Grubhub and Tinder Reveal the Impact of Food on Today’s Dating Etiquette
Grubhub, the nation’s leading takeout marketplace, and Tinder, the world’s most popular app for meeting new people, teamed up to uncover the dining preferences of today’s singles.
Results from a nationwide poll conducted by the two companies showed a significant divergence from longstanding dating stereotypes, as a new generation dominates the dating scene.
The poll of Tinder users found the following insights:
1.Today’s singles embrace their hearty appetites.
Q: Which dish do you prefer on a first date?
A: 62 percent of respondents prefer a heartier dish, whereas 38 percent prefer a lighter meal.
2.You don’t have to offer to pick up the bill to make the step to a second date.
Q: Would not offering to pay be a deal-breaker?
A: Only 36 percent of respondents would rule out a second date if the other person didn’t offer to pay and 64 percent said it would not be an issue.
3.Grubhub and chill make for the ideal third date.
Q: It’s your third date.
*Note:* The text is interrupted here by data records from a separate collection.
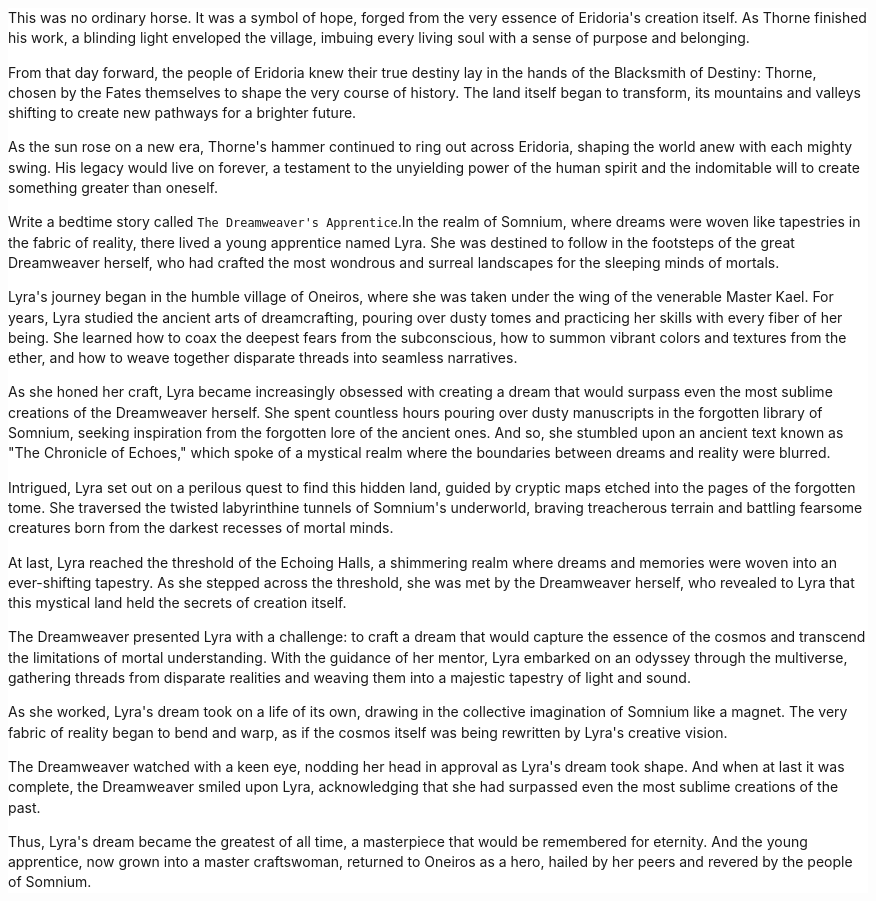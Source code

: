 This was no ordinary horse. It was a symbol of hope, forged from the very essence of Eridoria's creation itself. As Thorne finished his work, a blinding light enveloped the village, imbuing every living soul with a sense of purpose and belonging.

From that day forward, the people of Eridoria knew their true destiny lay in the hands of the Blacksmith of Destiny: Thorne, chosen by the Fates themselves to shape the very course of history. The land itself began to transform, its mountains and valleys shifting to create new pathways for a brighter future.

As the sun rose on a new era, Thorne's hammer continued to ring out across Eridoria, shaping the world anew with each mighty swing. His legacy would live on forever, a testament to the unyielding power of the human spirit and the indomitable will to create something greater than oneself.<end>

Write a bedtime story called `The Dreamweaver's Apprentice`.<start>In the realm of Somnium, where dreams were woven like tapestries in the fabric of reality, there lived a young apprentice named Lyra. She was destined to follow in the footsteps of the great Dreamweaver herself, who had crafted the most wondrous and surreal landscapes for the sleeping minds of mortals.

Lyra's journey began in the humble village of Oneiros, where she was taken under the wing of the venerable Master Kael. For years, Lyra studied the ancient arts of dreamcrafting, pouring over dusty tomes and practicing her skills with every fiber of her being. She learned how to coax the deepest fears from the subconscious, how to summon vibrant colors and textures from the ether, and how to weave together disparate threads into seamless narratives.

As she honed her craft, Lyra became increasingly obsessed with creating a dream that would surpass even the most sublime creations of the Dreamweaver herself. She spent countless hours pouring over dusty manuscripts in the forgotten library of Somnium, seeking inspiration from the forgotten lore of the ancient ones. And so, she stumbled upon an ancient text known as "The Chronicle of Echoes," which spoke of a mystical realm where the boundaries between dreams and reality were blurred.

Intrigued, Lyra set out on a perilous quest to find this hidden land, guided by cryptic maps etched into the pages of the forgotten tome. She traversed the twisted labyrinthine tunnels of Somnium's underworld, braving treacherous terrain and battling fearsome creatures born from the darkest recesses of mortal minds.

At last, Lyra reached the threshold of the Echoing Halls, a shimmering realm where dreams and memories were woven into an ever-shifting tapestry. As she stepped across the threshold, she was met by the Dreamweaver herself, who revealed to Lyra that this mystical land held the secrets of creation itself.

The Dreamweaver presented Lyra with a challenge: to craft a dream that would capture the essence of the cosmos and transcend the limitations of mortal understanding. With the guidance of her mentor, Lyra embarked on an odyssey through the multiverse, gathering threads from disparate realities and weaving them into a majestic tapestry of light and sound.

As she worked, Lyra's dream took on a life of its own, drawing in the collective imagination of Somnium like a magnet. The very fabric of reality began to bend and warp, as if the cosmos itself was being rewritten by Lyra's creative vision.

The Dreamweaver watched with a keen eye, nodding her head in approval as Lyra's dream took shape. And when at last it was complete, the Dreamweaver smiled upon Lyra, acknowledging that she had surpassed even the most sublime creations of the past.

Thus, Lyra's dream became the greatest of all time, a masterpiece that would be remembered for eternity. And the young apprentice, now grown into a master craftswoman, returned to Oneiros as a hero, hailed by her peers and revered by the people of Somnium.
What do you do?
A: 60 percent of respondents prefer to order in for a casual night in, whereas the remaining 40 percent prefer to dine out.
4.What’s mine is yours.
Q: Your date keeps stealing food off your plate. What do you do?
A: ‘Scowl,’ according to 31 percent of respondents in comparison to 69 percent of respondents who answered ‘share.’
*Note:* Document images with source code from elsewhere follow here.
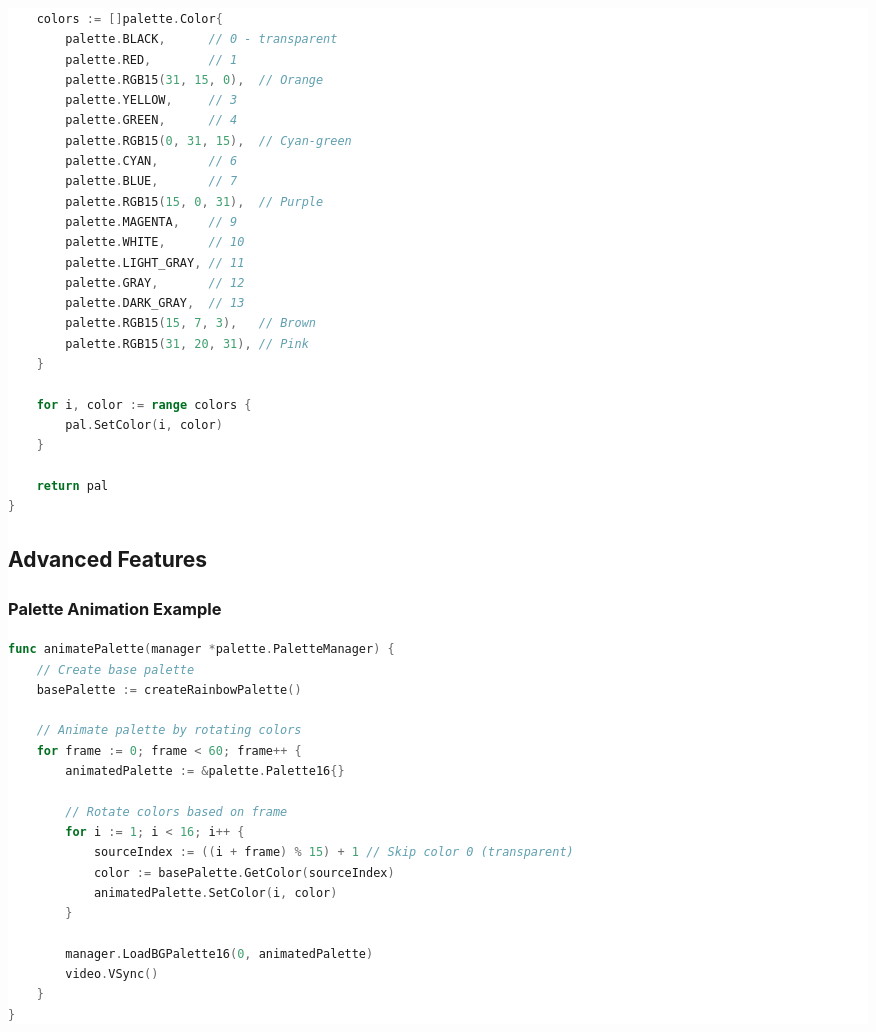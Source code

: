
 ```go
    colors := []palette.Color{
        palette.BLACK,      // 0 - transparent
        palette.RED,        // 1
        palette.RGB15(31, 15, 0),  // Orange
        palette.YELLOW,     // 3
        palette.GREEN,      // 4
        palette.RGB15(0, 31, 15),  // Cyan-green
        palette.CYAN,       // 6
        palette.BLUE,       // 7
        palette.RGB15(15, 0, 31),  // Purple
        palette.MAGENTA,    // 9
        palette.WHITE,      // 10
        palette.LIGHT_GRAY, // 11
        palette.GRAY,       // 12
        palette.DARK_GRAY,  // 13
        palette.RGB15(15, 7, 3),   // Brown
        palette.RGB15(31, 20, 31), // Pink
    }
    
    for i, color := range colors {
        pal.SetColor(i, color)
    }
    
    return pal
}
```

## Advanced Features

### Palette Animation Example
```go
func animatePalette(manager *palette.PaletteManager) {
    // Create base palette
    basePalette := createRainbowPalette()
    
    // Animate palette by rotating colors
    for frame := 0; frame < 60; frame++ {
        animatedPalette := &palette.Palette16{}
        
        // Rotate colors based on frame
        for i := 1; i < 16; i++ {
            sourceIndex := ((i + frame) % 15) + 1 // Skip color 0 (transparent)
            color := basePalette.GetColor(sourceIndex)
            animatedPalette.SetColor(i, color)
        }
        
        manager.LoadBGPalette16(0, animatedPalette)
        video.VSync()
    }
}
```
5.Unless you can use chopsticks, don’t bother with sushi.
Q: Your date uses a fork for sushi. What do you think?
A: 56 percent of respondents thought, ‘it’s cringe-worthy!’ and the remaining 44 percent thought ‘it’s adorable’ to forgo the chopsticks.
“Partnering with Tinder allowed us to tap into the food-related dating preferences and practices of today’s singles,” said Barbara Martin Coppola, chief marketing officer of Grubhub. “We’re thrilled to be part of the new dating experience and it is heartwarming to see that Grubhub can play a role in the love story of couples nationwide, as people get to know a new partner over their favorite local cuisine, from the comfort of home.”
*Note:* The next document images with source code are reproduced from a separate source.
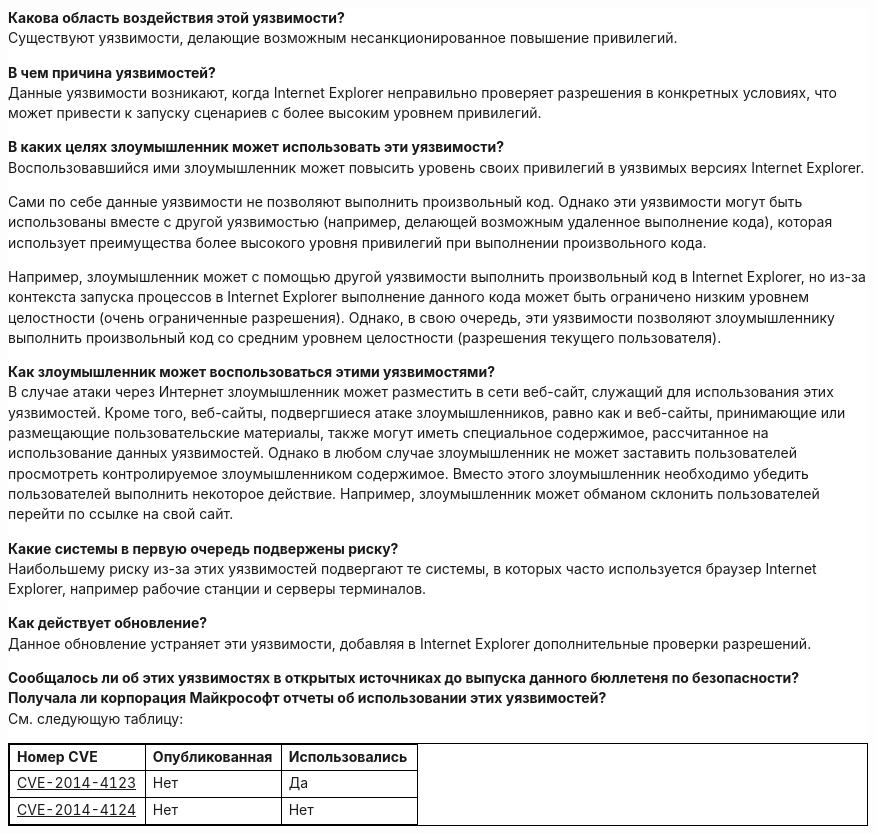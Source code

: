 **Какова область воздействия этой уязвимости?**   
Существуют уязвимости, делающие возможным несанкционированное повышение привилегий.
  
**В чем причина уязвимостей?**   
Данные уязвимости возникают, когда Internet Explorer неправильно проверяет разрешения в конкретных условиях, что может привести к запуску сценариев с более высоким уровнем привилегий.
  
**В каких целях злоумышленник может использовать эти уязвимости?**   
Воспользовавшийся ими злоумышленник может повысить уровень своих привилегий в уязвимых версиях Internet Explorer.
  
Сами по себе данные уязвимости не позволяют выполнить произвольный код. Однако эти уязвимости могут быть использованы вместе с другой уязвимостью (например, делающей возможным удаленное выполнение кода), которая использует преимущества более высокого уровня привилегий при выполнении произвольного кода.
  
Например, злоумышленник может с помощью другой уязвимости выполнить произвольный код в Internet Explorer, но из-за контекста запуска процессов в Internet Explorer выполнение данного кода может быть ограничено низким уровнем целостности (очень ограниченные разрешения). Однако, в свою очередь, эти уязвимости позволяют злоумышленнику выполнить произвольный код со средним уровнем целостности (разрешения текущего пользователя).
  
**Как злоумышленник может воспользоваться этими уязвимостями?**   
В случае атаки через Интернет злоумышленник может разместить в сети веб-сайт, служащий для использования этих уязвимостей. Кроме того, веб-сайты, подвергшиеся атаке злоумышленников, равно как и веб-сайты, принимающие или размещающие пользовательские материалы, также могут иметь специальное содержимое, рассчитанное на использование данных уязвимостей. Однако в любом случае злоумышленник не может заставить пользователей просмотреть контролируемое злоумышленником содержимое. Вместо этого злоумышленник необходимо убедить пользователей выполнить некоторое действие. Например, злоумышленник может обманом склонить пользователей перейти по ссылке на свой сайт.
  
**Какие системы в первую очередь подвержены риску?**   
Наибольшему риску из-за этих уязвимостей подвергают те системы, в которых часто используется браузер Internet Explorer, например рабочие станции и серверы терминалов.
  
**Как действует обновление?**   
Данное обновление устраняет эти уязвимости, добавляя в Internet Explorer дополнительные проверки разрешений.
  
**Сообщалось ли об этих уязвимостях в открытых источниках до выпуска данного бюллетеня по безопасности? Получала ли корпорация Майкрософт отчеты об использовании этих уязвимостей?**   
См. следующую таблицу:

 
<table style="border:1px solid black;">
<colgroup>
<col width="33%" />
<col width="33%" />
<col width="33%" />
</colgroup>
<tbody>
<tr class="odd">
<td style="border:1px solid black;"><strong>Номер CVE</strong></td>
<td style="border:1px solid black;"><strong>Опубликованная</strong></td>
<td style="border:1px solid black;"><strong>Использовались</strong></td>
</tr>
<tr class="even">
<td style="border:1px solid black;"><a href="http://www.cve.mitre.org/cgi-bin/cvename.cgi?name=cve-2014-4123">CVE-2014-4123</a></td>
<td style="border:1px solid black;">Нет</td>
<td style="border:1px solid black;">Да</td>
</tr>
<tr class="odd">
<td style="border:1px solid black;"><a href="http://www.cve.mitre.org/cgi-bin/cvename.cgi?name=cve-2014-4124">CVE-2014-4124</a></td>
<td style="border:1px solid black;">Нет</td>
<td style="border:1px solid black;">Нет</td>
</tr>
The poll surveyed more than 2,000 people across the U.S. via the Tinder app. Participants were surveyed on their food-related dating preferences. By choosing answers through Tinder’s signature ‘swipe left’ and ‘swipe right,’ these participants allowed Grubhub and Tinder to draw five key conclusions about the etiquette of food during the first three dates.
“Most first dates involve food, so partnering with Grubhub to learn more about how eating preferences affect compatibility was a perfect fit for us,” said Rosette Pambakian, vice president, global communications and brand of Tinder. “The findings are interesting and highlight the important role food plays in dating.”